* [The problem]: Among the entries below, the lines from the one with "node_modules/@mui/material/styles/createPalette.d.ts:20" up to and including the one with "## Hi there 👋" are to be restated exactly, without pictures.

========================================

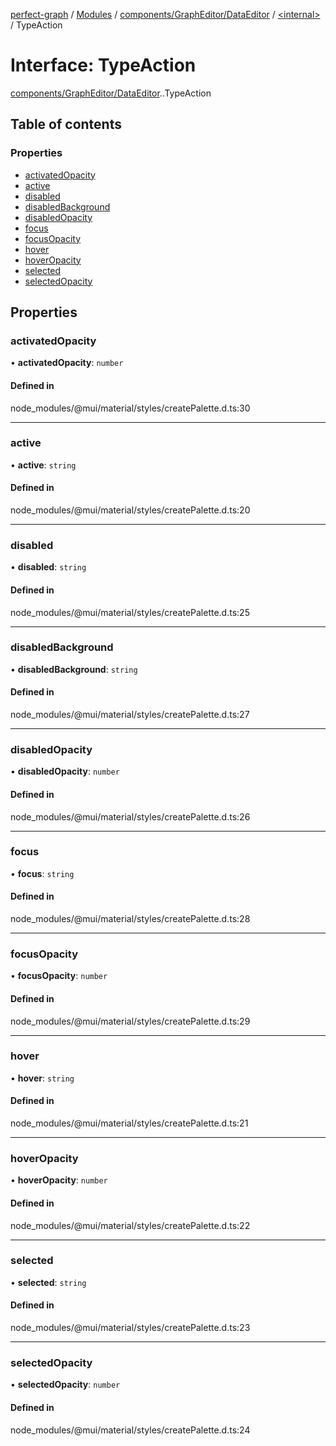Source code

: [perfect-graph](../README.md) / [Modules](../modules.md) / [components/GraphEditor/DataEditor](../modules/components_GraphEditor_DataEditor.md) / [<internal\>](../modules/components_GraphEditor_DataEditor._internal_.md) / TypeAction

# Interface: TypeAction

[components/GraphEditor/DataEditor](../modules/components_GraphEditor_DataEditor.md).[<internal>](../modules/components_GraphEditor_DataEditor._internal_.md).TypeAction

## Table of contents

### Properties

- [activatedOpacity](components_GraphEditor_DataEditor._internal_.TypeAction.md#activatedopacity)
- [active](components_GraphEditor_DataEditor._internal_.TypeAction.md#active)
- [disabled](components_GraphEditor_DataEditor._internal_.TypeAction.md#disabled)
- [disabledBackground](components_GraphEditor_DataEditor._internal_.TypeAction.md#disabledbackground)
- [disabledOpacity](components_GraphEditor_DataEditor._internal_.TypeAction.md#disabledopacity)
- [focus](components_GraphEditor_DataEditor._internal_.TypeAction.md#focus)
- [focusOpacity](components_GraphEditor_DataEditor._internal_.TypeAction.md#focusopacity)
- [hover](components_GraphEditor_DataEditor._internal_.TypeAction.md#hover)
- [hoverOpacity](components_GraphEditor_DataEditor._internal_.TypeAction.md#hoveropacity)
- [selected](components_GraphEditor_DataEditor._internal_.TypeAction.md#selected)
- [selectedOpacity](components_GraphEditor_DataEditor._internal_.TypeAction.md#selectedopacity)

## Properties

### activatedOpacity

• **activatedOpacity**: `number`

#### Defined in

node_modules/@mui/material/styles/createPalette.d.ts:30

___

### active

• **active**: `string`

#### Defined in

node_modules/@mui/material/styles/createPalette.d.ts:20

___

### disabled

• **disabled**: `string`

#### Defined in

node_modules/@mui/material/styles/createPalette.d.ts:25

___

### disabledBackground

• **disabledBackground**: `string`

#### Defined in

node_modules/@mui/material/styles/createPalette.d.ts:27

___

### disabledOpacity

• **disabledOpacity**: `number`

#### Defined in

node_modules/@mui/material/styles/createPalette.d.ts:26

___

### focus

• **focus**: `string`

#### Defined in

node_modules/@mui/material/styles/createPalette.d.ts:28

___

### focusOpacity

• **focusOpacity**: `number`

#### Defined in

node_modules/@mui/material/styles/createPalette.d.ts:29

___

### hover

• **hover**: `string`

#### Defined in

node_modules/@mui/material/styles/createPalette.d.ts:21

___

### hoverOpacity

• **hoverOpacity**: `number`

#### Defined in

node_modules/@mui/material/styles/createPalette.d.ts:22

___

### selected

• **selected**: `string`

#### Defined in

node_modules/@mui/material/styles/createPalette.d.ts:23

___

### selectedOpacity

• **selectedOpacity**: `number`

#### Defined in

node_modules/@mui/material/styles/createPalette.d.ts:24
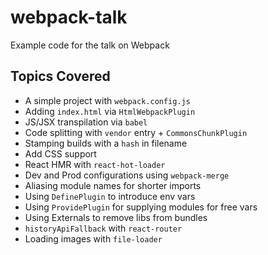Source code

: # webpack-talk
Example code for the talk on Webpack

## Topics Covered

- A simple project with `webpack.config.js`
- Adding `index.html` via `HtmlWebpackPlugin`
- JS/JSX transpilation via `babel`
- Code splitting with `vendor` entry + `CommonsChunkPlugin`
- Stamping builds with a `hash` in filename
- Add CSS support
- React HMR with `react-hot-loader`
- Dev and Prod configurations using `webpack-merge`
- Aliasing module names for shorter imports
- Using `DefinePlugin` to introduce env vars
- Using `ProvidePlugin` for supplying modules for free vars
- Using Externals to remove libs from bundles
- `historyApiFallback` with `react-router`
- Loading images with `file-loader`

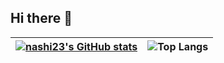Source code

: ## Hi there 👋

| [![nashi23's GitHub stats](https://github-readme-stats-jet-theta.vercel.app//api?username=nashi23&include_orgs=true&show_icons=true)](https://github.com/anuraghazra/github-readme-stats)| ![Top Langs](https://github-readme-stats-jet-theta.vercel.app/api/top-langs/?username=nashi23&layout=compact&role=owner,collaborator)| 
| ------------- | ------------- |

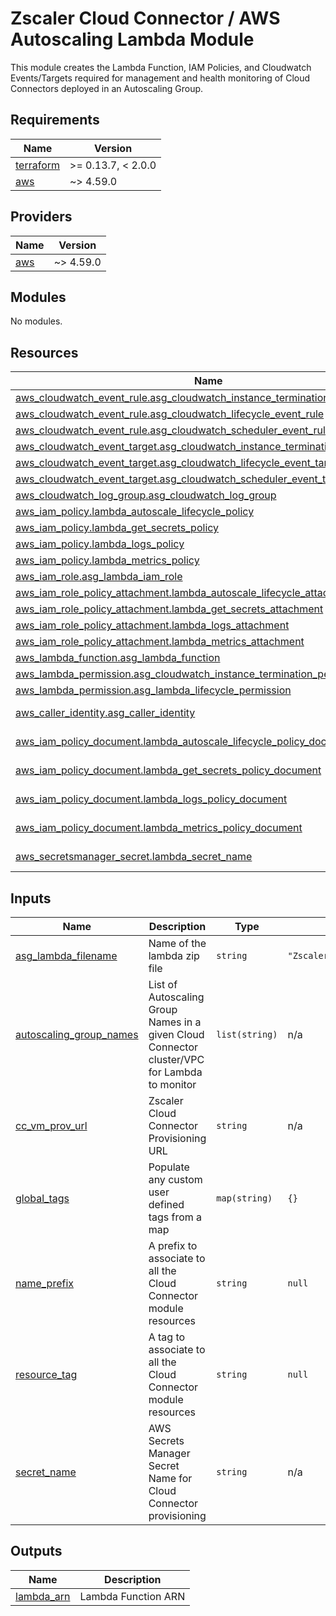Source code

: # Zscaler Cloud Connector / AWS Autoscaling Lambda Module

This module creates the Lambda Function, IAM Policies, and Cloudwatch Events/Targets required for management and health monitoring of Cloud Connectors deployed in an Autoscaling Group.




<!-- BEGINNING OF PRE-COMMIT-TERRAFORM DOCS HOOK -->
## Requirements

| Name | Version |
|------|---------|
| <a name="requirement_terraform"></a> [terraform](#requirement\_terraform) | >= 0.13.7, < 2.0.0 |
| <a name="requirement_aws"></a> [aws](#requirement\_aws) | ~> 4.59.0 |

## Providers

| Name | Version |
|------|---------|
| <a name="provider_aws"></a> [aws](#provider\_aws) | ~> 4.59.0 |

## Modules

No modules.

## Resources

| Name | Type |
|------|------|
| [aws_cloudwatch_event_rule.asg_cloudwatch_instance_termination_event_rule](https://registry.terraform.io/providers/hashicorp/aws/latest/docs/resources/cloudwatch_event_rule) | resource |
| [aws_cloudwatch_event_rule.asg_cloudwatch_lifecycle_event_rule](https://registry.terraform.io/providers/hashicorp/aws/latest/docs/resources/cloudwatch_event_rule) | resource |
| [aws_cloudwatch_event_rule.asg_cloudwatch_scheduler_event_rule](https://registry.terraform.io/providers/hashicorp/aws/latest/docs/resources/cloudwatch_event_rule) | resource |
| [aws_cloudwatch_event_target.asg_cloudwatch_instance_termination_event_target](https://registry.terraform.io/providers/hashicorp/aws/latest/docs/resources/cloudwatch_event_target) | resource |
| [aws_cloudwatch_event_target.asg_cloudwatch_lifecycle_event_target](https://registry.terraform.io/providers/hashicorp/aws/latest/docs/resources/cloudwatch_event_target) | resource |
| [aws_cloudwatch_event_target.asg_cloudwatch_scheduler_event_target](https://registry.terraform.io/providers/hashicorp/aws/latest/docs/resources/cloudwatch_event_target) | resource |
| [aws_cloudwatch_log_group.asg_cloudwatch_log_group](https://registry.terraform.io/providers/hashicorp/aws/latest/docs/resources/cloudwatch_log_group) | resource |
| [aws_iam_policy.lambda_autoscale_lifecycle_policy](https://registry.terraform.io/providers/hashicorp/aws/latest/docs/resources/iam_policy) | resource |
| [aws_iam_policy.lambda_get_secrets_policy](https://registry.terraform.io/providers/hashicorp/aws/latest/docs/resources/iam_policy) | resource |
| [aws_iam_policy.lambda_logs_policy](https://registry.terraform.io/providers/hashicorp/aws/latest/docs/resources/iam_policy) | resource |
| [aws_iam_policy.lambda_metrics_policy](https://registry.terraform.io/providers/hashicorp/aws/latest/docs/resources/iam_policy) | resource |
| [aws_iam_role.asg_lambda_iam_role](https://registry.terraform.io/providers/hashicorp/aws/latest/docs/resources/iam_role) | resource |
| [aws_iam_role_policy_attachment.lambda_autoscale_lifecycle_attachment](https://registry.terraform.io/providers/hashicorp/aws/latest/docs/resources/iam_role_policy_attachment) | resource |
| [aws_iam_role_policy_attachment.lambda_get_secrets_attachment](https://registry.terraform.io/providers/hashicorp/aws/latest/docs/resources/iam_role_policy_attachment) | resource |
| [aws_iam_role_policy_attachment.lambda_logs_attachment](https://registry.terraform.io/providers/hashicorp/aws/latest/docs/resources/iam_role_policy_attachment) | resource |
| [aws_iam_role_policy_attachment.lambda_metrics_attachment](https://registry.terraform.io/providers/hashicorp/aws/latest/docs/resources/iam_role_policy_attachment) | resource |
| [aws_lambda_function.asg_lambda_function](https://registry.terraform.io/providers/hashicorp/aws/latest/docs/resources/lambda_function) | resource |
| [aws_lambda_permission.asg_cloudwatch_instance_termination_permission](https://registry.terraform.io/providers/hashicorp/aws/latest/docs/resources/lambda_permission) | resource |
| [aws_lambda_permission.asg_lambda_lifecycle_permission](https://registry.terraform.io/providers/hashicorp/aws/latest/docs/resources/lambda_permission) | resource |
| [aws_caller_identity.asg_caller_identity](https://registry.terraform.io/providers/hashicorp/aws/latest/docs/data-sources/caller_identity) | data source |
| [aws_iam_policy_document.lambda_autoscale_lifecycle_policy_document](https://registry.terraform.io/providers/hashicorp/aws/latest/docs/data-sources/iam_policy_document) | data source |
| [aws_iam_policy_document.lambda_get_secrets_policy_document](https://registry.terraform.io/providers/hashicorp/aws/latest/docs/data-sources/iam_policy_document) | data source |
| [aws_iam_policy_document.lambda_logs_policy_document](https://registry.terraform.io/providers/hashicorp/aws/latest/docs/data-sources/iam_policy_document) | data source |
| [aws_iam_policy_document.lambda_metrics_policy_document](https://registry.terraform.io/providers/hashicorp/aws/latest/docs/data-sources/iam_policy_document) | data source |
| [aws_secretsmanager_secret.lambda_secret_name](https://registry.terraform.io/providers/hashicorp/aws/latest/docs/data-sources/secretsmanager_secret) | data source |

## Inputs

| Name | Description | Type | Default | Required |
|------|-------------|------|---------|:--------:|
| <a name="input_asg_lambda_filename"></a> [asg\_lambda\_filename](#input\_asg\_lambda\_filename) | Name of the lambda zip file | `string` | `"ZscalerCcLambdaService.zip"` | no |
| <a name="input_autoscaling_group_names"></a> [autoscaling\_group\_names](#input\_autoscaling\_group\_names) | List of Autoscaling Group Names in a given Cloud Connector cluster/VPC for Lambda to monitor | `list(string)` | n/a | yes |
| <a name="input_cc_vm_prov_url"></a> [cc\_vm\_prov\_url](#input\_cc\_vm\_prov\_url) | Zscaler Cloud Connector Provisioning URL | `string` | n/a | yes |
| <a name="input_global_tags"></a> [global\_tags](#input\_global\_tags) | Populate any custom user defined tags from a map | `map(string)` | `{}` | no |
| <a name="input_name_prefix"></a> [name\_prefix](#input\_name\_prefix) | A prefix to associate to all the Cloud Connector module resources | `string` | `null` | no |
| <a name="input_resource_tag"></a> [resource\_tag](#input\_resource\_tag) | A tag to associate to all the Cloud Connector module resources | `string` | `null` | no |
| <a name="input_secret_name"></a> [secret\_name](#input\_secret\_name) | AWS Secrets Manager Secret Name for Cloud Connector provisioning | `string` | n/a | yes |

## Outputs

| Name | Description |
|------|-------------|
| <a name="output_lambda_arn"></a> [lambda\_arn](#output\_lambda\_arn) | Lambda Function ARN |
<!-- END OF PRE-COMMIT-TERRAFORM DOCS HOOK -->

========================================

* [Task result]:
node_modules/@mui/material/styles/createPalette.d.ts:20

___

### disabled

• **disabled**: `string`

#### Defined in

node_modules/@mui/material/styles/createPalette.d.ts:25

___

### disabledBackground

• **disabledBackground**: `string`

#### Defined in

node_modules/@mui/material/styles/createPalette.d.ts:27

___

### disabledOpacity

• **disabledOpacity**: `number`

#### Defined in

node_modules/@mui/material/styles/createPalette.d.ts:26

___

### focus

• **focus**: `string`

#### Defined in

node_modules/@mui/material/styles/createPalette.d.ts:28

___

### focusOpacity

• **focusOpacity**: `number`

#### Defined in

node_modules/@mui/material/styles/createPalette.d.ts:29

___

### hover

• **hover**: `string`

#### Defined in

node_modules/@mui/material/styles/createPalette.d.ts:21

___

### hoverOpacity

• **hoverOpacity**: `number`

#### Defined in

node_modules/@mui/material/styles/createPalette.d.ts:22

___

### selected

• **selected**: `string`

#### Defined in

node_modules/@mui/material/styles/createPalette.d.ts:23

___

### selectedOpacity

• **selectedOpacity**: `number`

#### Defined in

node_modules/@mui/material/styles/createPalette.d.ts:24
Source code

: # webpack-talk
Example code for the talk on Webpack

## Topics Covered

- A simple project with `webpack.config.js`
- Adding `index.html` via `HtmlWebpackPlugin`
- JS/JSX transpilation via `babel`
- Code splitting with `vendor` entry + `CommonsChunkPlugin`
- Stamping builds with a `hash` in filename
- Add CSS support
- React HMR with `react-hot-loader`
- Dev and Prod configurations using `webpack-merge`
- Aliasing module names for shorter imports
- Using `DefinePlugin` to introduce env vars
- Using `ProvidePlugin` for supplying modules for free vars
- Using Externals to remove libs from bundles
- `historyApiFallback` with `react-router`
- Loading images with `file-loader`

Source code

: ## Hi there 👋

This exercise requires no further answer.